**Description of the task**
Retype the full listing without altering anything.

**Exercise input**
- - -

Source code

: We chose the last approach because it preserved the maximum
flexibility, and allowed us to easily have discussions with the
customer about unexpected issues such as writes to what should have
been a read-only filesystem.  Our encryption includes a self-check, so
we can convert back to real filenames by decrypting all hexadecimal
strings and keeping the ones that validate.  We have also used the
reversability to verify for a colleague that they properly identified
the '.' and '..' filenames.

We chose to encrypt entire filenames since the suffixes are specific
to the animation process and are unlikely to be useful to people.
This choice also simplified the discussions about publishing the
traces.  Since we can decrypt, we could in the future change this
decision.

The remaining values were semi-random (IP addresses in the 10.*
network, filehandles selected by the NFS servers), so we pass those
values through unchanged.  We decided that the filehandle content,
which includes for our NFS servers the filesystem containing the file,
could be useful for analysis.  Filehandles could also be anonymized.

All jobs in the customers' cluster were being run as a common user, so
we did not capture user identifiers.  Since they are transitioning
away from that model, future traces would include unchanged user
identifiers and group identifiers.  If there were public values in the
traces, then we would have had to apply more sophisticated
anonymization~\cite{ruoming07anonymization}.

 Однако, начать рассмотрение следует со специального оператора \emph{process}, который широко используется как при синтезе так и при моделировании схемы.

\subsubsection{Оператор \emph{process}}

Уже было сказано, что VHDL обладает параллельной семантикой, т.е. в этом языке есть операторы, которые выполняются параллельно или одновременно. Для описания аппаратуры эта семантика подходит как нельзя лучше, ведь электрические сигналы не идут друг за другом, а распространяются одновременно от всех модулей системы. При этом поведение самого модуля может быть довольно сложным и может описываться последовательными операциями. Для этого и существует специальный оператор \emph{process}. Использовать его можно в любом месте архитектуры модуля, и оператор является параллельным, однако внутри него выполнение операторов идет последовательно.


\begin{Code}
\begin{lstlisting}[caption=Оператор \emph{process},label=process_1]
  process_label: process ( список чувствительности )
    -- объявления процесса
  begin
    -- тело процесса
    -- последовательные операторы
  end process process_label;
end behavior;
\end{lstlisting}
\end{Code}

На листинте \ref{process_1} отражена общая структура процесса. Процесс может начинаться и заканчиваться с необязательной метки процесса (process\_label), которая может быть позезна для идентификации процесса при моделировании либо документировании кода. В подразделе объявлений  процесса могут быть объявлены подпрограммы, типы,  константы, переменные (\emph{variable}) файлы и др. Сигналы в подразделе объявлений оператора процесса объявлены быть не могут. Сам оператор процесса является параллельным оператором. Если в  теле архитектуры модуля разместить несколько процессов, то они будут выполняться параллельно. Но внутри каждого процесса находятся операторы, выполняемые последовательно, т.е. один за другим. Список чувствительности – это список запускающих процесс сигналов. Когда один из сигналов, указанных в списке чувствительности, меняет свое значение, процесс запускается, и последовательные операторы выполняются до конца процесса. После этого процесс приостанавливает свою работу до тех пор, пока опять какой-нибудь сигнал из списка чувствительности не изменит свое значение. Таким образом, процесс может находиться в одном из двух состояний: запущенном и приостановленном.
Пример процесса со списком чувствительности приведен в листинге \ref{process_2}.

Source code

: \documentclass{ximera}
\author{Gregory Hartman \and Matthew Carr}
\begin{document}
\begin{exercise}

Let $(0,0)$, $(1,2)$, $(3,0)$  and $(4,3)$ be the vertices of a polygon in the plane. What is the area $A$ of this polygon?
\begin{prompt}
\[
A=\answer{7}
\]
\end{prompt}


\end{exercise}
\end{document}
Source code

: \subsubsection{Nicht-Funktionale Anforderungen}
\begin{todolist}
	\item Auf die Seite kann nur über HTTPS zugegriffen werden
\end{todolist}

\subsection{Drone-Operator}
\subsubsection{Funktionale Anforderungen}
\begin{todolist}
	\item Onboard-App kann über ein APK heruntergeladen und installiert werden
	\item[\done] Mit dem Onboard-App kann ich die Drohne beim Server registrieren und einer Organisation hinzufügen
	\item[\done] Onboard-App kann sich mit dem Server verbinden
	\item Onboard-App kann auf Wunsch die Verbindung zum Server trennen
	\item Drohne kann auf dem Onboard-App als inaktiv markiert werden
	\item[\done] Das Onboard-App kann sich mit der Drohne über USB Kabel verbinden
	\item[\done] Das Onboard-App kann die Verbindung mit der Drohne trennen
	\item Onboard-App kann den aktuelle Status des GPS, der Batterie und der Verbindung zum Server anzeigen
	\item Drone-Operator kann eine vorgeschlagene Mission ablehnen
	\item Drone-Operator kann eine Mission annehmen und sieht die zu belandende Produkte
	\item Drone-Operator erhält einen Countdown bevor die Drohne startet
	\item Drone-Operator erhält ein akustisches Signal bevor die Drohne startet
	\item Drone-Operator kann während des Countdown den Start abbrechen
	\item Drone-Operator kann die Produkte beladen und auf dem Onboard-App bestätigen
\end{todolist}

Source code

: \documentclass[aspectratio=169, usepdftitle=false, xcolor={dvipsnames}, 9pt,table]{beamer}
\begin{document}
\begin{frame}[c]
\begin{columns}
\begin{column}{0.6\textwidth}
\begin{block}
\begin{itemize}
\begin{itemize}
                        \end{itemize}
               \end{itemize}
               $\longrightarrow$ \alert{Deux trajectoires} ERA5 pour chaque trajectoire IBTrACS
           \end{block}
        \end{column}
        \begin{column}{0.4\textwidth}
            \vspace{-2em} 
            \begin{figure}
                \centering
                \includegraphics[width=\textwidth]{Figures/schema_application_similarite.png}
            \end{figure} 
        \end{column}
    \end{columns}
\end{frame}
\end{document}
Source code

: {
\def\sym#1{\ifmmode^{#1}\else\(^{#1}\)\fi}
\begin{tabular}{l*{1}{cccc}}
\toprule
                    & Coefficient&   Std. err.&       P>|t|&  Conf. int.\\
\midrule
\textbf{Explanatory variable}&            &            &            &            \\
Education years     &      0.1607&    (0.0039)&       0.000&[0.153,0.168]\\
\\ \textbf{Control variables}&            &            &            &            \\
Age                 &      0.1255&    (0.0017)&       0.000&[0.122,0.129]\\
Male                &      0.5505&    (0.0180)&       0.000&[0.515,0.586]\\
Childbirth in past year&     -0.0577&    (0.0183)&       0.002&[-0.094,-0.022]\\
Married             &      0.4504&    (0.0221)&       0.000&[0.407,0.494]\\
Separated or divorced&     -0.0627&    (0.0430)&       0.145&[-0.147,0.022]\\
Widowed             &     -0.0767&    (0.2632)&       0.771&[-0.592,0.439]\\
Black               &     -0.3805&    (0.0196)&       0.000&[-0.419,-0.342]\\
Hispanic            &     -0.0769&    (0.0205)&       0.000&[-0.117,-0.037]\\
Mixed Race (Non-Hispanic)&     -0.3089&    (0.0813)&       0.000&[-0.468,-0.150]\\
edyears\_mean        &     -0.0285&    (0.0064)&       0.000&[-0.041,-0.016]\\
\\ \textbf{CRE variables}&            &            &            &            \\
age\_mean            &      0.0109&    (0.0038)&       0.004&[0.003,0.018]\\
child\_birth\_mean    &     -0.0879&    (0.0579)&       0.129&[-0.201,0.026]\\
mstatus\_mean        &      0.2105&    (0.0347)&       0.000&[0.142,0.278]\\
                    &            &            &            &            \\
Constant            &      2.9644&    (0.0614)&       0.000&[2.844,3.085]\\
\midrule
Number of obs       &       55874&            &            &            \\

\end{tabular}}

- - -

**Answer to this task**
Source code

: We chose the last approach because it preserved the maximum
flexibility, and allowed us to easily have discussions with the
customer about unexpected issues such as writes to what should have
been a read-only filesystem.  Our encryption includes a self-check, so
we can convert back to real filenames by decrypting all hexadecimal
strings and keeping the ones that validate.  We have also used the
reversability to verify for a colleague that they properly identified
the '.' and '..' filenames.

We chose to encrypt entire filenames since the suffixes are specific
to the animation process and are unlikely to be useful to people.
This choice also simplified the discussions about publishing the
traces.  Since we can decrypt, we could in the future change this
decision.

The remaining values were semi-random (IP addresses in the 10.*
network, filehandles selected by the NFS servers), so we pass those
values through unchanged.  We decided that the filehandle content,
which includes for our NFS servers the filesystem containing the file,
could be useful for analysis.  Filehandles could also be anonymized.

All jobs in the customers' cluster were being run as a common user, so
we did not capture user identifiers.  Since they are transitioning
away from that model, future traces would include unchanged user
identifiers and group identifiers.  If there were public values in the
traces, then we would have had to apply more sophisticated
anonymization~\cite{ruoming07anonymization}.

 Однако, начать рассмотрение следует со специального оператора \emph{process}, который широко используется как при синтезе так и при моделировании схемы.

\subsubsection{Оператор \emph{process}}

Уже было сказано, что VHDL обладает параллельной семантикой, т.е. в этом языке есть операторы, которые выполняются параллельно или одновременно. Для описания аппаратуры эта семантика подходит как нельзя лучше, ведь электрические сигналы не идут друг за другом, а распространяются одновременно от всех модулей системы. При этом поведение самого модуля может быть довольно сложным и может описываться последовательными операциями. Для этого и существует специальный оператор \emph{process}. Использовать его можно в любом месте архитектуры модуля, и оператор является параллельным, однако внутри него выполнение операторов идет последовательно.


\begin{Code}
\begin{lstlisting}[caption=Оператор \emph{process},label=process_1]
  process_label: process ( список чувствительности )
    -- объявления процесса
  begin
    -- тело процесса
    -- последовательные операторы
  end process process_label;
end behavior;
\end{lstlisting}
\end{Code}

На листинте \ref{process_1} отражена общая структура процесса. Процесс может начинаться и заканчиваться с необязательной метки процесса (process\_label), которая может быть позезна для идентификации процесса при моделировании либо документировании кода. В подразделе объявлений  процесса могут быть объявлены подпрограммы, типы,  константы, переменные (\emph{variable}) файлы и др. Сигналы в подразделе объявлений оператора процесса объявлены быть не могут. Сам оператор процесса является параллельным оператором. Если в  теле архитектуры модуля разместить несколько процессов, то они будут выполняться параллельно. Но внутри каждого процесса находятся операторы, выполняемые последовательно, т.е. один за другим. Список чувствительности – это список запускающих процесс сигналов. Когда один из сигналов, указанных в списке чувствительности, меняет свое значение, процесс запускается, и последовательные операторы выполняются до конца процесса. После этого процесс приостанавливает свою работу до тех пор, пока опять какой-нибудь сигнал из списка чувствительности не изменит свое значение. Таким образом, процесс может находиться в одном из двух состояний: запущенном и приостановленном.
Пример процесса со списком чувствительности приведен в листинге \ref{process_2}.

Source code

: \documentclass{ximera}
\author{Gregory Hartman \and Matthew Carr}
\begin{document}
\begin{exercise}

Let $(0,0)$, $(1,2)$, $(3,0)$  and $(4,3)$ be the vertices of a polygon in the plane. What is the area $A$ of this polygon?
\begin{prompt}
\[
A=\answer{7}
\]
\end{prompt}


\end{exercise}
\end{document}
Source code

: \subsubsection{Nicht-Funktionale Anforderungen}
\begin{todolist}
	\item Auf die Seite kann nur über HTTPS zugegriffen werden
\end{todolist}

\subsection{Drone-Operator}
\subsubsection{Funktionale Anforderungen}
\begin{todolist}
	\item Onboard-App kann über ein APK heruntergeladen und installiert werden
	\item[\done] Mit dem Onboard-App kann ich die Drohne beim Server registrieren und einer Organisation hinzufügen
	\item[\done] Onboard-App kann sich mit dem Server verbinden
	\item Onboard-App kann auf Wunsch die Verbindung zum Server trennen
	\item Drohne kann auf dem Onboard-App als inaktiv markiert werden
	\item[\done] Das Onboard-App kann sich mit der Drohne über USB Kabel verbinden
	\item[\done] Das Onboard-App kann die Verbindung mit der Drohne trennen
	\item Onboard-App kann den aktuelle Status des GPS, der Batterie und der Verbindung zum Server anzeigen
	\item Drone-Operator kann eine vorgeschlagene Mission ablehnen
	\item Drone-Operator kann eine Mission annehmen und sieht die zu belandende Produkte
	\item Drone-Operator erhält einen Countdown bevor die Drohne startet
	\item Drone-Operator erhält ein akustisches Signal bevor die Drohne startet
	\item Drone-Operator kann während des Countdown den Start abbrechen
	\item Drone-Operator kann die Produkte beladen und auf dem Onboard-App bestätigen
\end{todolist}

Source code

: \documentclass[aspectratio=169, usepdftitle=false, xcolor={dvipsnames}, 9pt,table]{beamer}
\begin{document}
\begin{frame}[c]
\begin{columns}
\begin{column}{0.6\textwidth}
\begin{block}
\begin{itemize}
\begin{itemize}
                        \end{itemize}
               \end{itemize}
               $\longrightarrow$ \alert{Deux trajectoires} ERA5 pour chaque trajectoire IBTrACS
           \end{block}
        \end{column}
        \begin{column}{0.4\textwidth}
            \vspace{-2em} 
            \begin{figure}
                \centering
                \includegraphics[width=\textwidth]{Figures/schema_application_similarite.png}
            \end{figure} 
        \end{column}
    \end{columns}
\end{frame}
\end{document}
Source code

: {
\def\sym#1{\ifmmode^{#1}\else\(^{#1}\)\fi}
\begin{tabular}{l*{1}{cccc}}
\toprule
                    & Coefficient&   Std. err.&       P>|t|&  Conf. int.\\
\midrule
\textbf{Explanatory variable}&            &            &            &            \\
Education years     &      0.1607&    (0.0039)&       0.000&[0.153,0.168]\\
\\ \textbf{Control variables}&            &            &            &            \\
Age                 &      0.1255&    (0.0017)&       0.000&[0.122,0.129]\\
Male                &      0.5505&    (0.0180)&       0.000&[0.515,0.586]\\
Childbirth in past year&     -0.0577&    (0.0183)&       0.002&[-0.094,-0.022]\\
Married             &      0.4504&    (0.0221)&       0.000&[0.407,0.494]\\
Separated or divorced&     -0.0627&    (0.0430)&       0.145&[-0.147,0.022]\\
Widowed             &     -0.0767&    (0.2632)&       0.771&[-0.592,0.439]\\
Black               &     -0.3805&    (0.0196)&       0.000&[-0.419,-0.342]\\
Hispanic            &     -0.0769&    (0.0205)&       0.000&[-0.117,-0.037]\\
Mixed Race (Non-Hispanic)&     -0.3089&    (0.0813)&       0.000&[-0.468,-0.150]\\
edyears\_mean        &     -0.0285&    (0.0064)&       0.000&[-0.041,-0.016]\\
\\ \textbf{CRE variables}&            &            &            &            \\
age\_mean            &      0.0109&    (0.0038)&       0.004&[0.003,0.018]\\
child\_birth\_mean    &     -0.0879&    (0.0579)&       0.129&[-0.201,0.026]\\
mstatus\_mean        &      0.2105&    (0.0347)&       0.000&[0.142,0.278]\\
                    &            &            &            &            \\
Constant            &      2.9644&    (0.0614)&       0.000&[2.844,3.085]\\
\midrule
Number of obs       &       55874&            &            &            \\

\end{tabular}}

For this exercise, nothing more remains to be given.